Racism Is a Threat to the Health of Children Everywhere, AAP States
Over the last week, protests have sparked across the country to bring longstanding, systemic racism and racial injustice within America to the forefront. The ripple effect of that injustice impacts people of all ages, including the youngest of kids and even babies still in utero, according to the American Academy of Pediatrics. On June 1, the president of the AAP released a public letter calling on pediatricians to help dismantle racism in America, as it poses a risk to the health of children everywhere.
“We must dismantle racism at every level, from individual to institutional to systemic,” AAP President Sara “Sally” H. Goza, MD, FAAP, said in the letter. “Our nation did not get here overnight, and the road to progress and healing will be long and difficult, but the work we have before us is essential. Our children’s future will be built on these moments of reckoning.”
The letter states that the murder of George Floyd is simply the latest evidence of the racism and inequality that persists across all systems, including education, employment and judicial and health care systems—and that the widespread discrimination children are exposed to can create “toxic stress that affects their physical, mental and behavioral health throughout their lives.”
“Racism harms children’s health, starting from before they are born," Goza wrote. “A growing body of research supports this, and we cannot ignore the impact.”
This is not the first time the AAP has spoken out about the effects of racism on children. In 2019, they issued a policy statement showing how racism impacts the health of babies and children in several ways. While most obvious is experiencing racism directly from peers and other individuals, it can also manifest in school and other spaces where kids learn and play as a result of limited access to resources and economic opportunities. And its negative effects aren’t limited to the child who is being targeted. Studies have found that young adults who had witnessed racism as children had “profound physiologic and psychological effects” later on in life, the statement says.

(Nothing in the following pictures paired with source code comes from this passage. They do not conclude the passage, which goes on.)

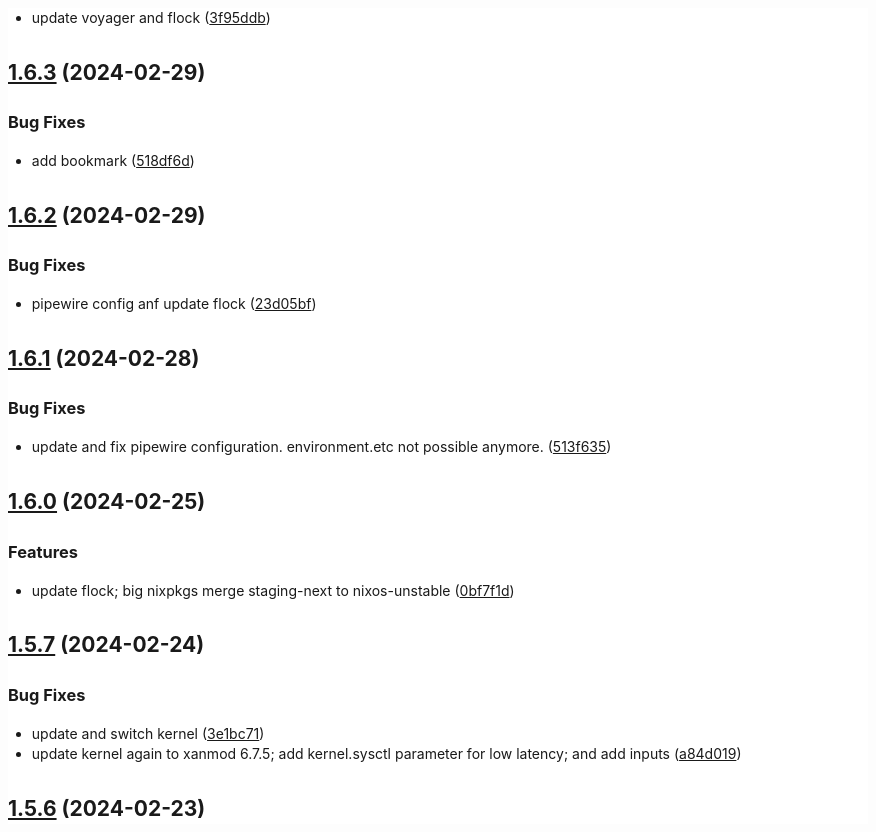 * update voyager and flock ([3f95ddb](https://gitlab.com/simonoscr/nixfiles/commit/3f95ddb755d558da56a812b300a0c79256a67d0e))

## [1.6.3](https://gitlab.com/simonoscr/nixfiles/compare/v1.6.2...v1.6.3) (2024-02-29)


### Bug Fixes

* add bookmark ([518df6d](https://gitlab.com/simonoscr/nixfiles/commit/518df6d6e56f9bb1cb03825d9c111f26e29c02b0))

## [1.6.2](https://gitlab.com/simonoscr/nixfiles/compare/v1.6.1...v1.6.2) (2024-02-29)


### Bug Fixes

* pipewire config anf update flock ([23d05bf](https://gitlab.com/simonoscr/nixfiles/commit/23d05bf679bd42577d41d2ccd2d23f0d22384b35))

## [1.6.1](https://gitlab.com/simonoscr/nixfiles/compare/v1.6.0...v1.6.1) (2024-02-28)


### Bug Fixes

* update and fix pipewire configuration. environment.etc not possible anymore. ([513f635](https://gitlab.com/simonoscr/nixfiles/commit/513f635d6cafdefc43627bbadb8d89875d9300b1))

## [1.6.0](https://gitlab.com/simonoscr/nixfiles/compare/v1.5.7...v1.6.0) (2024-02-25)


### Features

* update flock; big nixpkgs merge staging-next to nixos-unstable ([0bf7f1d](https://gitlab.com/simonoscr/nixfiles/commit/0bf7f1d88ab380db728afbcbcb0f07a3567a9220))

## [1.5.7](https://gitlab.com/simonoscr/nixfiles/compare/v1.5.6...v1.5.7) (2024-02-24)


### Bug Fixes

* update and switch kernel ([3e1bc71](https://gitlab.com/simonoscr/nixfiles/commit/3e1bc710d23cff724cff4a70c612396766571a61))
* update kernel again to xanmod 6.7.5; add kernel.sysctl parameter for low latency; and add inputs ([a84d019](https://gitlab.com/simonoscr/nixfiles/commit/a84d019d6f3a638c2541f6de5ee28a76a84b6772))

## [1.5.6](https://gitlab.com/simonoscr/nixfiles/compare/v1.5.5...v1.5.6) (2024-02-23)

Racism also plays a role in the health of infants and even babies still in the womb. Studies show that racial disparities persist in the infant mortality rate, and low birth weight has been associated with racial discrimination and the resulting stress experienced by moms-to-be. According to the CDC, Black and Native American women are about three times more likely to die from a pregnancy-related cause than white women.
While addressing racism in American, there’s one important thing for parents to remember: Children begin to notice race at a very early age. According to the AAP, kids can discern some differences associated with race even as infants. It’s important for parents to have conversations surrounding race and privilege with their children early on and for pediatricians to help support them. In their recent statement, the AAP lists resources parents can use to help talk to their children about the death of George Floyd and subsequent protests, taking into account kids’ age and stage of development.
“These are conversations many African-American families have had to have for generations,” Joseph L. Wright, MD, MPH, FAAP, a member of the AAP board of directors and immediate past chair of the AAP Task Force on Addressing Bias and Discrimination, stated. “But if this is not something other families have discussed yet, what is happening right now is an essential and unavoidable teachable moment. If we are to progress in this country, it’s going to be because we help our children, adolescents and young adults learn not just that racism exists, but that it is something all of us can work together to dismantle. Racism is not inexorable.”